Works Norton sodium filled valve

So this is no ordinary exhaust valve. 
It is a Works Norton Valve from one of their famous 500cc single cylinder machines. What is most notable is this is not a valve fitted to one of Norton’s manx production racers. The stem is the giveaway; and what a giveaway that is given that it is ½” in diameter!
Looking back now it is fair to say this is ghastly design. But this is where we need to put our problem solving hat on and consider why it has such a structure. The larger diameter is of course filled with sodium. Sodium is a group one metal which becomes liquid at relatively low temperatures. The liquid sodium can convect heat away from the valve head.
The exhaust valve is also noteworthy for its convex head. Once again this shape is chosen not to increase compression ratio (there are far easier ways to do this, e.g. material on the piston etc), but is instead incorporated to take more heat out of the combustion chamber.
So the convex head and large stem filled with sodium all points to increasing heat transfer away from the combustion chamber and most importantly away from the valve head itself. 
Why was this required?

Many far higher performance engines can operate perfectly satisfactorily with conventional solid exhaust valves.
Once again we need to look back at the period when the engine was racing; post WW2 when petrol supply was in short demand and resulted in low octane ‘pool’ type fuels. The lower octane fuels had a far greater tendency to result in engine ‘knock’. As we know there are a few mechanisms that cause uncontrolled combustion in a spark ignition engine (knock, pre-ignition), however one item that can be big influence is hot spots within the combustion chamber. It is no surprise that an exhaust valve is one of the hottest parts of any engine. 

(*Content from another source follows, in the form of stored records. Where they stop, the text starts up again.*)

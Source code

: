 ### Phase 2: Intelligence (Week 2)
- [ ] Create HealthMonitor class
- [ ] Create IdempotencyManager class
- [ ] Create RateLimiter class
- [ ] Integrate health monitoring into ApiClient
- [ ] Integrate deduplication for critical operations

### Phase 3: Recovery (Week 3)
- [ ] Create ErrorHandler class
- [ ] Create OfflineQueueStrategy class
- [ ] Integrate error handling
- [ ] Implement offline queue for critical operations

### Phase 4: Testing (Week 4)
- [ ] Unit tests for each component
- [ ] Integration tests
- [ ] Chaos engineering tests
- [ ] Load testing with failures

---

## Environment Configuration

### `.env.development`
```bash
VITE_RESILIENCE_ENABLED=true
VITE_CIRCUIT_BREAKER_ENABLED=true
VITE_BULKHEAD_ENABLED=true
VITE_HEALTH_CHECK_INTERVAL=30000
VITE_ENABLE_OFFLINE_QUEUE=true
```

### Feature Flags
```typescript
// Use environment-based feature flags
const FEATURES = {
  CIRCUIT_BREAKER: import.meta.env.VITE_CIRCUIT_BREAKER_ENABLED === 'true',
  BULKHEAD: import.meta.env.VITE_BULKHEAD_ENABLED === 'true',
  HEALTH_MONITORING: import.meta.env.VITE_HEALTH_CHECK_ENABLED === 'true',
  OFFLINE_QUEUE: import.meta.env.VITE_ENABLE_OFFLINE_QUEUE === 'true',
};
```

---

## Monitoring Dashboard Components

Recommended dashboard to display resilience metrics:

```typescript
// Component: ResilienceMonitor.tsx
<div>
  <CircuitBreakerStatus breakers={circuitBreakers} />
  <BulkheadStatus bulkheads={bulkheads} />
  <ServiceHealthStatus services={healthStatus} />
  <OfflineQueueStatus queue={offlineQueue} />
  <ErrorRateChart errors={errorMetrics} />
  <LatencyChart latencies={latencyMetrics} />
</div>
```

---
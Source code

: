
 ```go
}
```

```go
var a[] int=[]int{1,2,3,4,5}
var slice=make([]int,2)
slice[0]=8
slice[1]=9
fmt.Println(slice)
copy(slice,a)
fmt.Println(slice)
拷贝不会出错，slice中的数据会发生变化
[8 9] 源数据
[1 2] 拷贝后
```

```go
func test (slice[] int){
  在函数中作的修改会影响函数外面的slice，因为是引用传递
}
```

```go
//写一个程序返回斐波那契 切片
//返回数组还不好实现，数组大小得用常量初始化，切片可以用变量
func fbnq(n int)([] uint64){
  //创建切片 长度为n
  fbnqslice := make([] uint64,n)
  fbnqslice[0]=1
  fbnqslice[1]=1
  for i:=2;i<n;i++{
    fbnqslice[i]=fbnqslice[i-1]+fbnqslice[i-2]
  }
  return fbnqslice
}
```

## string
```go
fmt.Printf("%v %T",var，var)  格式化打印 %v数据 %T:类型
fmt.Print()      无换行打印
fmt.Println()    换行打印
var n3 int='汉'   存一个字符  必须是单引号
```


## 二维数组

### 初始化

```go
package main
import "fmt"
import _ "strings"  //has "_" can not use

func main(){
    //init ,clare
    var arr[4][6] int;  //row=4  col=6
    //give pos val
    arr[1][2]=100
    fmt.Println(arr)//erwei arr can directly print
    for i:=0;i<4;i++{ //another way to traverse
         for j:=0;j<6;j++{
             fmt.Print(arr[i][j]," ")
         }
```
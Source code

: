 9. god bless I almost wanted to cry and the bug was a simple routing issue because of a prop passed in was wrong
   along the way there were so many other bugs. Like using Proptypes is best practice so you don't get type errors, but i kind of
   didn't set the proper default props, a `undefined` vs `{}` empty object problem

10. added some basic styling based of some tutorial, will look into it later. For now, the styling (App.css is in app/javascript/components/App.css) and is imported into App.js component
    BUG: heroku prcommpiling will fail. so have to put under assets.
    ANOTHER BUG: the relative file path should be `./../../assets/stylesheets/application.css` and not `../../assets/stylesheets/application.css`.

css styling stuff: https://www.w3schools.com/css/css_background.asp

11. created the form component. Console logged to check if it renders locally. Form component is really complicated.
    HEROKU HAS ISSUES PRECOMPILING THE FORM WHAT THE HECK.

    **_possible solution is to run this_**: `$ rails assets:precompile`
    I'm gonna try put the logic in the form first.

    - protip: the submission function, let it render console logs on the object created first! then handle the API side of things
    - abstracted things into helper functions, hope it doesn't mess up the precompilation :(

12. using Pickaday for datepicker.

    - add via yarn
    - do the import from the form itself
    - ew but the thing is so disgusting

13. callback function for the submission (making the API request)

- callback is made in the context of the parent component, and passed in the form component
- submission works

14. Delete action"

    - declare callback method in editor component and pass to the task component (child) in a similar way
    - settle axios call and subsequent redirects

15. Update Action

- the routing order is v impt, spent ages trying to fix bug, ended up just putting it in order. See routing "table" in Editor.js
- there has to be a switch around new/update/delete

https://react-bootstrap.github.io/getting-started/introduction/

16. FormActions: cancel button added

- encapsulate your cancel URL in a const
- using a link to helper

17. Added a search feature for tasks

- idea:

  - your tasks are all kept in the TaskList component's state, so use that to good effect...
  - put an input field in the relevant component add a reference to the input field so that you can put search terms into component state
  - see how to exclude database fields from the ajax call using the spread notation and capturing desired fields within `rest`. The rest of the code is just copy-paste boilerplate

So there we have it, on the very low quality petrol available post WW2 Norton tried all they could to prevent hot spots in the engine (hence heavily cooled exhaust valve) in order to prevent engine knock and allow them to use higher compression ratios and higher levels of ignition advance.
But the engineers of the time knew exactly this and were well aware that if different fuels were used, a sodium filled exhaust valve may not be required. In the words of Steve Lancefield when talking about Manx engines for 500cc racing cars which could run higher octane alcohol fuels having greater charge cooling characteristics:
“Yes, most of the Norton engines I prepare are fitted with ‘Sodium’ exhaust valves – it is open to question whether these are really necessary on such well-cooled engines using alcohol, particularly as very good results have been obtained with engines using non-sodium valves. However, for what it is worth, the sodium valve is a shade lighter in weight than its solid counterpart and the use of this type of valve is on this score alone worthy of consideration. When using hydrocarbon fuels, unhesitatingly – sodium-filled exhaust valves please!”
Sodium filled valves are however not just a remnant of engineering history.  Modern turbo gasoline direct injection (TGDI) engines with their very high specific outputs are also now requiring such technology once again to reduce valve head temperatures to prevent knock and allow higher compression ratios, higher boost pressures and more ignition advance. The images below details types of exhaust valves that can be used on engines and their influence on the valve surface temperature. The sodium filled valve (A) also utilise a hollow head filled with sodium to improve heat transfer – striking similarities to the issue and solution Norton came up with over 60 years previously! The sodium filled valve results in stronger valves (further from the fatigue line) with lower surface temperatures (better for knock) and also having a reduced weight compared to the solid equivalent.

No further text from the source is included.